• **Provided data**:
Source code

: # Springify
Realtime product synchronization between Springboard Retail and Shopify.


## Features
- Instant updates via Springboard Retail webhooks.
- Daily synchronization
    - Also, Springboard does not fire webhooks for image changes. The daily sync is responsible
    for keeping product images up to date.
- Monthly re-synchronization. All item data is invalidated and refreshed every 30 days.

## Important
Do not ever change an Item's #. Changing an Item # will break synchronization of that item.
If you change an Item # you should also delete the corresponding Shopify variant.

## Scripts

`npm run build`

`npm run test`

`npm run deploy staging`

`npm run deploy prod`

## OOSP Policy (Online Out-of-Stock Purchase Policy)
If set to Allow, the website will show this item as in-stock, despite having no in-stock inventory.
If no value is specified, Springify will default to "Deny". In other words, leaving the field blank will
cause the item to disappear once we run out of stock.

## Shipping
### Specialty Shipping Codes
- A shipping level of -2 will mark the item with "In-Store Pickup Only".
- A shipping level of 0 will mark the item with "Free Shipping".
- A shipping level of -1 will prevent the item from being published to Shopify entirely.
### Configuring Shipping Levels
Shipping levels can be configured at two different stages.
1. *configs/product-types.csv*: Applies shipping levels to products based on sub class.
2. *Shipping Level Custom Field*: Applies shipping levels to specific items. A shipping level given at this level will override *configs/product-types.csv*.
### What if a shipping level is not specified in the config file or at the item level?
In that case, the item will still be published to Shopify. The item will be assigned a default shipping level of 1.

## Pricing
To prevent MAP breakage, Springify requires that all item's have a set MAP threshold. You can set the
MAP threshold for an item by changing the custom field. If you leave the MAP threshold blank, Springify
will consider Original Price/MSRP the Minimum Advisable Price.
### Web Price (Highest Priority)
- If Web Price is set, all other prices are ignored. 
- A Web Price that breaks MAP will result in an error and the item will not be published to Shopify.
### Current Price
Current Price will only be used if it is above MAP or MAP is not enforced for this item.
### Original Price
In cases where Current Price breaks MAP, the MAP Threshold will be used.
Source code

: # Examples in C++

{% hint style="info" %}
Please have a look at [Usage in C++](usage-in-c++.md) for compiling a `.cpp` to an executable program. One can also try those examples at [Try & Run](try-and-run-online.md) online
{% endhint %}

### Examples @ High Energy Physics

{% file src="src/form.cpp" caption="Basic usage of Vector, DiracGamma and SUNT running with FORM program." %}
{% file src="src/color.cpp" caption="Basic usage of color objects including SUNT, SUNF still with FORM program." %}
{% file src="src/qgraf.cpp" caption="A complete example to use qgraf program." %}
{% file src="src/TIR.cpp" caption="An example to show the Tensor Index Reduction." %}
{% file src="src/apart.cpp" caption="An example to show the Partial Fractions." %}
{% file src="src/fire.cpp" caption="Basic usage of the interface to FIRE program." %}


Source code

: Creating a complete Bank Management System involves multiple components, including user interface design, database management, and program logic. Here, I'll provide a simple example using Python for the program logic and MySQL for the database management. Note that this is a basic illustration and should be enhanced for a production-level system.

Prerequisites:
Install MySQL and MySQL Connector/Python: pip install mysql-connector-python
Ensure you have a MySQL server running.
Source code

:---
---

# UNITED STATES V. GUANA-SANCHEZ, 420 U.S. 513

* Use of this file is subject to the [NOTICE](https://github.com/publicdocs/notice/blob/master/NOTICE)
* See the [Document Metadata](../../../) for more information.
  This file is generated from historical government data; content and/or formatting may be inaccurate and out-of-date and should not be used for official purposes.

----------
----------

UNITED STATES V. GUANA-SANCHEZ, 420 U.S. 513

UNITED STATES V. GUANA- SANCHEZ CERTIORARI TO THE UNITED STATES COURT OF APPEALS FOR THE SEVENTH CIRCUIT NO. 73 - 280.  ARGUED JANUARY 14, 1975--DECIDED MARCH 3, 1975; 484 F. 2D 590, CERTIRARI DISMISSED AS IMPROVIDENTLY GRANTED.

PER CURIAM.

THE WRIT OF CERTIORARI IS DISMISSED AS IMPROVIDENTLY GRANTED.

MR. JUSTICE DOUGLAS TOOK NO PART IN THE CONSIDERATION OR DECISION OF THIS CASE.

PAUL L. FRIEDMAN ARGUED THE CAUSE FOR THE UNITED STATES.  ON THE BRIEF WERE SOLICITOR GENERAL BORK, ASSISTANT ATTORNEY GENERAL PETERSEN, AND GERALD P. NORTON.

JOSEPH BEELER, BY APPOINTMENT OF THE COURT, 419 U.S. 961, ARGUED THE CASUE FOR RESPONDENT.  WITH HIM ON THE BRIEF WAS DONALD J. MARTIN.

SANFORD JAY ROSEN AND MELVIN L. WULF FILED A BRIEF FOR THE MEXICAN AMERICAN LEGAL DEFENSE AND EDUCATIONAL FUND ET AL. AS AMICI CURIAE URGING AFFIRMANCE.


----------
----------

• **Exercise directions**: The entries above hold the needed span. Transcribe exactly the lines from the one with "- If Web Price" to the one with "usage of color", both included.

• **Task solution**:
- If Web Price is set, all other prices are ignored. 
- A Web Price that breaks MAP will result in an error and the item will not be published to Shopify.
### Current Price
Current Price will only be used if it is above MAP or MAP is not enforced for this item.
### Original Price
In cases where Current Price breaks MAP, the MAP Threshold will be used.
Source code

: # Examples in C++

{% hint style="info" %}
Please have a look at [Usage in C++](usage-in-c++.md) for compiling a `.cpp` to an executable program. One can also try those examples at [Try & Run](try-and-run-online.md) online
{% endhint %}

### Examples @ High Energy Physics

{% file src="src/form.cpp" caption="Basic usage of Vector, DiracGamma and SUNT running with FORM program." %}
{% file src="src/color.cpp" caption="Basic usage of color objects including SUNT, SUNF still with FORM program." %}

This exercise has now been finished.